- Directed by: Tanuja Chandra
- Written by: Faraz Arif Ansari
- Produced by: Shailja Kejriwal Aparna Sud
- Starring: Kartik Aaryan; Meher Mistry;
- Cinematography: Saurabh Goswami
- Edited by: Akshara Prabhakar
- Music by: Anuraag Dhoundeyal
- Production company: Zee Entertainment Enterprises
- Release date: 2018;
- Running time: 42 minutes
- Country: India
- Language: Hindi

= Silvat =

2016 short film by Faraz Arif Ansari

Silvat is an Indian Hindi-language romantic drama short film under the Zeal For Unity festival 2016. It is written by Faraz Arif Ansari and directed by Tanuja Chandra, starring Kartik Aaryan and Meher Mistry in the leading roles. Kartik Aaryan shot this short film while filming Pyaar Ka Punchnama 2.

==Plot==

Noor, a married woman, falls in love with Anwar, a tailor.
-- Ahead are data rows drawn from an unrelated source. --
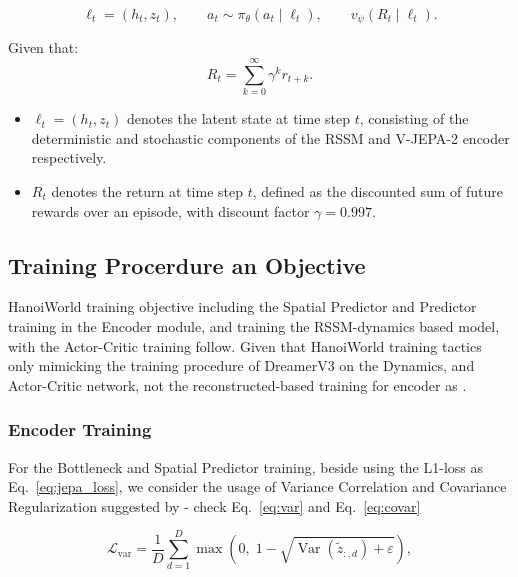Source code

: \begin{equation}
\label{eq:actor_critic_latent}
\ell_t = (h_t, z_t), \qquad
a_t \sim \pi_\theta(a_t \mid \ell_t), \qquad
v_\psi(R_t \mid \ell_t).
\end{equation}

Given that:
\begin{equation}
R_t = \sum_{k=0}^{\infty} \gamma^k r_{t+k}.
\end{equation}

\begin{itemize}
    \item $\ell_t = (h_t, z_t)$ denotes the latent state at time step $t$,
    consisting of the deterministic and stochastic components of the RSSM and V-JEPA-2 encoder respectively.
    \item $R_t$ denotes the return at time step $t$, defined as the discounted
    sum of future rewards over an episode,
    with discount factor $\gamma = 0.997$.
\end{itemize}

\subsection{Training Procerdure an Objective }

HanoiWorld training objective including the Spatial Predictor and Predictor training in the Encoder module, and training the RSSM-dynamics based model, with the Actor-Critic training follow. Given that HanoiWorld training tactics only mimicking the training procedure of DreamerV3 on the Dynamics, and Actor-Critic network, not the reconstructed-based training for encoder as \cite{Hafner2023}.

\subsubsection*{Encoder Training}

For the Bottleneck and Spatial Predictor training, beside using the L1-loss as Eq.~\eqref{eq:jepa_loss}, we consider the usage of Variance Correlation and Covariance Regularization suggested by \cite{bardes_2022_vicreg} - check Eq.~\eqref{eq:var} and Eq.~\eqref{eq:covar}

\begin{equation}
\label{eq:var}
\mathcal{L}_{\text{var}}
=
\frac{1}{D}
\sum_{d=1}^{D}
\max\!\left(0,\;
1 - \sqrt{\operatorname{Var}\!\left(\tilde{z}_{:,d}\right) + \varepsilon}
\right),
\end{equation}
However, they never express their feelings as she awaits her husband's return from Riyadh.

==Cast==

- Kartik Aaryan as Anwar Khan
- Meher Mistry as Noor

==Release==
The film was released on Zindagi channel on 12 June 2016, and available for streaming on ZEE5.

==Reception==
===Critical reception===
Anvita Singh reviewed for The Indian Express said: Silvat is made up of such touching and telling moments, and effectively conveys the pain, tension and little pleasures of first love.

Anita Britto of SpotboyE rated 3 stars out of five and wrote "With a well-written script and immersive narrative, Silvat takes you to another world. A world where no one fights for their love."